Comprehensive Analysis of Cellular and Molecular Changes

The ability of muscle cells to regenerate and recover from injuries diminishes with age. In the most thorough depiction to date, researchers from Cornell Engineering have shown how that change occurs in mice over time and throughout the intricate structure of muscle tissue.

The fundamental question that drove the initial study was really a question that had perplexed the skeletal muscle biology community. Does the decline in regeneration seen in old muscles come from changes to the stem cells that drive the repair process themselves, or does it come from changes in the way that they are instructed by other cell types?”

Ben Cosgrove, Associate Professor and Study Senior Author, Meinig School of Biomedical Engineering, Cornell University

Researchers took samples of cells from young, elderly, and geriatric mice at six different intervals after causing harm with a particular type of snake venom toxin for their study, published in the journal Nature Aging.

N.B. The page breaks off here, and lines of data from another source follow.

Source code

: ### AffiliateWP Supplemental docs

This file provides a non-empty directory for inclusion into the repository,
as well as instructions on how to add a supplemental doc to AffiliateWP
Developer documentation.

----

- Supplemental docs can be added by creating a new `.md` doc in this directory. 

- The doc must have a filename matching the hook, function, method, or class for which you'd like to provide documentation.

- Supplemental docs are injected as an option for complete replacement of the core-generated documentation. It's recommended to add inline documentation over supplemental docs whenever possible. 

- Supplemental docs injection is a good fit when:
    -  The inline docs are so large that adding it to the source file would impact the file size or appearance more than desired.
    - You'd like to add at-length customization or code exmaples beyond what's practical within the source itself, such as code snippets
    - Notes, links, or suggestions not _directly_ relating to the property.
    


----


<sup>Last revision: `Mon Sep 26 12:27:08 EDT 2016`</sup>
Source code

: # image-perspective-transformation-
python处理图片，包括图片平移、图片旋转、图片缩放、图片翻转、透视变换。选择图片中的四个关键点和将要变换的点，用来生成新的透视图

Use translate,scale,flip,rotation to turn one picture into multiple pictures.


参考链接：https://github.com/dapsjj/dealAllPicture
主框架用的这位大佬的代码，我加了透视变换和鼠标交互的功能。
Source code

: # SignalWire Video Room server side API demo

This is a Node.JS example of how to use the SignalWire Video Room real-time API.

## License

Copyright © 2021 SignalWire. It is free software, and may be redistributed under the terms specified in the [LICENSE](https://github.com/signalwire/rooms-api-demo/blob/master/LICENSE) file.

They discovered 29 distinct cell types, such as muscle stem cells that self-renew in youth but stop doing so as muscles age and immune cells that varied in quantity and response time between age groups.

Over time, the thorough evaluation of numerous cell types revealed inconsistencies in the older mice's muscle repair process. The timing of the appearance of many immune cells, which coordinate tissue repair, is off.

There is too many of them or too few of them. The immune cells are playing the wrong music. They are out of step with each other in the older muscles.”

Ben Cosgrove, Associate Professor and Study Senior Author, Meinig School of Biomedical Engineering, Cornell University

The research team used a novel technique to assess senescence, or the inability of a cell to divide.

We developed what we are calling a transfer-learning based method. We used an existing list of genes to score a cell’s senescence status and then used that methodology to evaluate senescence across age and regeneration time point.”

Lauren Walter, Study Lead Author and Doctoral Student, Cornell University

The study advances the knowledge of how different cell types interact to cause senescence, which may help develop medications that specifically target senescent cells.

Cosgrove said, “What our dataset provides is a rich template to really investigate what would be the benefits or detriments of removing senescent cells from tissues. The reason why people do this in mouse models is that we can really test out those hypotheses directly so that we can better understand the benefits of targeting senescent cells to improve the repair processes in older individuals.”